Sometimes you just need to sleep. I woke late, and although I'd intended to go on the Sisters Uncut march today wth Offsprog One (you probably won't hear any reports about it, but it's happening this afternoon in Central London in support of Council Housing for female ex-offenders which is about to be demolished and turned into [yawn] luxury flats).
But
I have a paper to write for the Art of Record Production conference in Aalborg at the beginning of December
and
the backing-vox recordings to make for the song Women of the World which are due to be recorded next Saturday afternoon by a scratch choir (quite small at the moment: email me if you'd like to be there singing too).

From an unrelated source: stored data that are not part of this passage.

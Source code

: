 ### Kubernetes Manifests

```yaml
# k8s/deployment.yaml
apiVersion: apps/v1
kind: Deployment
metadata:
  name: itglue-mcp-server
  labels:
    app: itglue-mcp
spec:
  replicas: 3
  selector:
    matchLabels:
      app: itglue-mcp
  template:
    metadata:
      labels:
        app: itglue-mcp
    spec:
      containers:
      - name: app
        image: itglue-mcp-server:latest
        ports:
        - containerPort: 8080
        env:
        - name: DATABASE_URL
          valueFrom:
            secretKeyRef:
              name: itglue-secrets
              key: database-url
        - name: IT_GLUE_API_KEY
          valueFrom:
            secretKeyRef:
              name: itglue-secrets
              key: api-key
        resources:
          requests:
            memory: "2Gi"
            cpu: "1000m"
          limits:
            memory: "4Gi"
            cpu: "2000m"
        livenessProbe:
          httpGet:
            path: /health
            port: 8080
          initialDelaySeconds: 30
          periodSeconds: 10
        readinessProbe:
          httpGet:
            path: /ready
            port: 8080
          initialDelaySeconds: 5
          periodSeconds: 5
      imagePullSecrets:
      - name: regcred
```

I can't do those yet, because Offsprog Two set off the washing machine before she went out today and it's grumbling and rumbling very loudly in the kitchen AKA my recording studio.
So
I'm shuffling Powerpoint slides around making a narrative, with a blank one for everyone to yawn at because talking about women in music is just so boring now everything is equal and we're post-feminism, post-truth, and a bunch of invaders into that territory of music technology and production.
I've actually done 32 beautiful interviews with studio professionals for this research, and because I'm taking the approach of being a historian above that of being an academic (there is a subtle difference), I hope to be able to publish the interviews in their entirety rather than having to fillet them as I did for The Lost Women of Rock Music. For that book, so much got left on the cutting-room floor. Of course, I have edited these latest interviews extensively to focus them, but the detail of people's acquisition of skills and uptake of opportunities is fascinating.

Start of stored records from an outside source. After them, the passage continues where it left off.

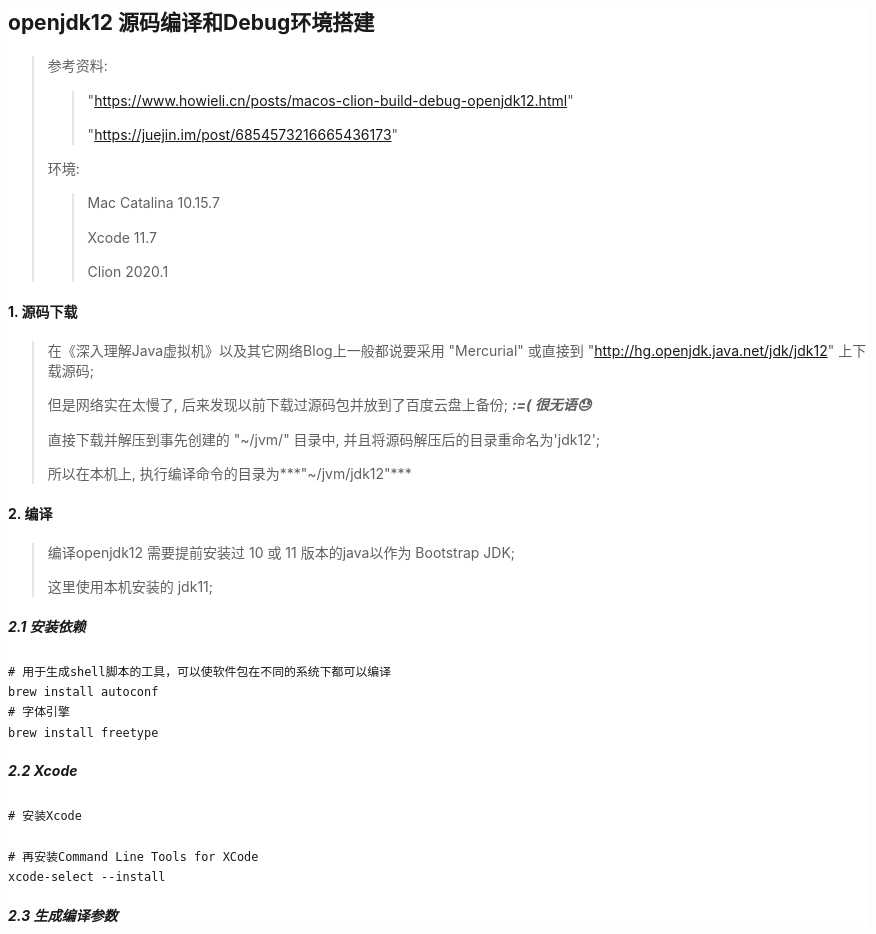 ## openjdk12 源码编译和Debug环境搭建



> 参考资料:
>
> >  "https://www.howieli.cn/posts/macos-clion-build-debug-openjdk12.html"
> >
> > "https://juejin.im/post/6854573216665436173"
>
> 环境: 
>
> > Mac Catalina 10.15.7
> >
> > Xcode 11.7
> >
> > Clion 2020.1



#### 1. 源码下载

> 在《深入理解Java虚拟机》以及其它网络Blog上一般都说要采用 "Mercurial" 或直接到 "http://hg.openjdk.java.net/jdk/jdk12" 上下载源码;
>
> 但是网络实在太慢了, 后来发现以前下载过源码包并放到了百度云盘上备份; ***:=( 很无语😓***
>
> 直接下载并解压到事先创建的 "~/jvm/" 目录中, 并且将源码解压后的目录重命名为'jdk12';
>
> 所以在本机上, 执行编译命令的目录为***"~/jvm/jdk12"***



#### 2. 编译

> 编译openjdk12 需要提前安装过 10 或 11 版本的java以作为 Bootstrap JDK;
>
> 这里使用本机安装的 jdk11;

##### 2.1 安装依赖

```shell
# 用于生成shell脚本的工具，可以使软件包在不同的系统下都可以编译
brew install autoconf
# 字体引擎
brew install freetype
```

##### 2.2 Xcode

```shell
# 安装Xcode

# 再安装Command Line Tools for XCode
xcode-select --install
```

##### 2.3 生成编译参数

The film Stories From the She-Punks is still going to happen- it's just resting at the moment. It blossomed into a really exciting project very quickly during the summer; can you believe that neither of us realised that 2016 was the 40-year anniversary of punk when we started making it? The massive amount of interest was a really nice surprise and we are taking a break to think about ways of finishing it so that it stands alone as a piece of music documentary history.
So that's today's prevarication over with.
The Wild Hare gig will be written up, but I need to do a bit more Powerpointing while the computer still has a little bit of battery power left.
Au Revoir.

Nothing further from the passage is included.